What’s The Role Of Men And Boys In The Gender Equality Movement?

Gender Equality Panel

Each year the Skoll Centre invites a small number of Oxford students to the annual Skoll World Forum on Social Entrepreneurship. Each year they share their unique perspectives of the sessions and events that unfold during this magical time in Oxford.

As a global health nurse with over a decade of experience in gender based violence I will admit a healthy bit of skepticism when I was invited to document a session at the Skoll World Forum on the role of men and boys in gender equality.  Why would we waste precious resources and energy on men that could be spent on marginalized women and girls? What is the role of men and boys in preventing the violence they themselves have created?

My skepticism was greeted in an open and frank dialogue at the Skoll World Forum, a global community of social entrepreneurs and changemakers from over 65 countries, gathered in Oxford for four days to accelerate a future that is fair, inclusive, and sustainable.
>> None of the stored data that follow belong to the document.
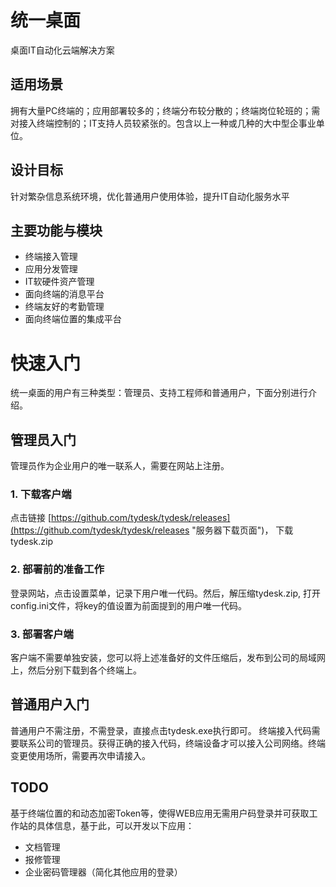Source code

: # 统一桌面
桌面IT自动化云端解决方案

## 适用场景
拥有大量PC终端的；应用部署较多的；终端分布较分散的；终端岗位轮班的；需对接入终端控制的；IT支持人员较紧张的。包含以上一种或几种的大中型企事业单位。

## 设计目标
针对繁杂信息系统环境，优化普通用户使用体验，提升IT自动化服务水平

## 主要功能与模块
- 终端接入管理
- 应用分发管理
- IT软硬件资产管理
- 面向终端的消息平台
- 终端友好的考勤管理
- 面向终端位置的集成平台


# 快速入门
统一桌面的用户有三种类型：管理员、支持工程师和普通用户，下面分别进行介绍。

## 管理员入门
管理员作为企业用户的唯一联系人，需要在网站上注册。

### 1. 下载客户端
点击链接 [https://github.com/tydesk/tydesk/releases](https://github.com/tydesk/tydesk/releases "服务器下载页面")， 下载tydesk.zip
### 2. 部署前的准备工作
登录网站，点击设置菜单，记录下用户唯一代码。然后，解压缩tydesk.zip, 打开config.ini文件，将key的值设置为前面提到的用户唯一代码。
### 3. 部署客户端
客户端不需要单独安装，您可以将上述准备好的文件压缩后，发布到公司的局域网上，然后分别下载到各个终端上。 

## 普通用户入门
普通用户不需注册，不需登录，直接点击tydesk.exe执行即可。 
终端接入代码需要联系公司的管理员。获得正确的接入代码，终端设备才可以接入公司网络。终端变更使用场所，需要再次申请接入。

## TODO
基于终端位置的和动态加密Token等，使得WEB应用无需用户码登录并可获取工作站的具体信息，基于此，可以开发以下应用：

- 文档管理
- 报修管理
- 企业密码管理器（简化其他应用的登录）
Katya Iverson, a personal ‘shero’ of mine, and the CEO of Women Deliver opened the dialogue tackling this tension head-on and provocatively asking the panel to share their personal motivations for involving men in gender equity.  The panel was a powerhouse of gender advocates from Sri Lanka, the USA, Denmark, and Zimbabwe who shared their innovative solutions for tackling gender inequality.  The following key take-aways really resonated with me and I hope they might be useful in your own work:

  1. Elizabeth Nyamayaro, UN Special Advisor, reminds us that revolutions are never built on consensus. To achieve gender equality we need measurable commitments from male leaders like the IMPACT 10x10x10 campaign, comprised of 10 Heads of State, 10 global CEOs and 10 University Presidents.
  2. When you invest in gender equality everyone wins.  Challenging existing gender norms and inequalities means confronting the attitudes, behaviors, and power structures that uphold them and improving the sexual health and reproductive rights of women AND men.
  3. Globally we hide behind the phrase “violence against women” but Gary Barker of Promundo reminded us it is actually “male violence against women.”  Men need to confront their power and privilege and the root causes of toxic masculinity in order for us to make meaningful societal change.
  4.  Dakshitha Wickremarathne, founder of the Youth Advocacy Network Sri Lanka, encouraged men to come forward as feminists and take personal action. Elizabeth further echoed “Don’t underestimate the power of one. If you think you’re too small to make a difference, try spending the night with a mosquito.”
  5. Judith Bruce from the Population Council reminded us that investments in women and girls go further in communities, arguing that not to invest in them is “planned poverty”. She implored the audience to “disrupt planned poverty and replace it with planned parenthood.” and offered tools and a community of practice for our work.
Elizabeth Nyamayaro speaking to a delegate

Ultimately, I left the panel inspired as a mother of two young boys that there is a role for them in this movement and challenged to broaden my own advocacy efforts to better involve everyone in preventing gender-based violence.

About the Author

Meaghan Thumath

Meaghan Thumath is a global health nurse and policy maker. She is a Trudeau Scholar at the University of Oxford’s Centre for Evidence Based Intervention (CEBI) researching the impact of drug policy and child welfare systems on maternal mortality. For over a decade Meaghan has provided technical assistance to international organisations such as UNDP, UNAIDS and the Global Fund to End AIDS, TB and Malaria supporting improved access to healthcare for marginalised populations in Central Asia, Eastern Europe and West and Central Africa.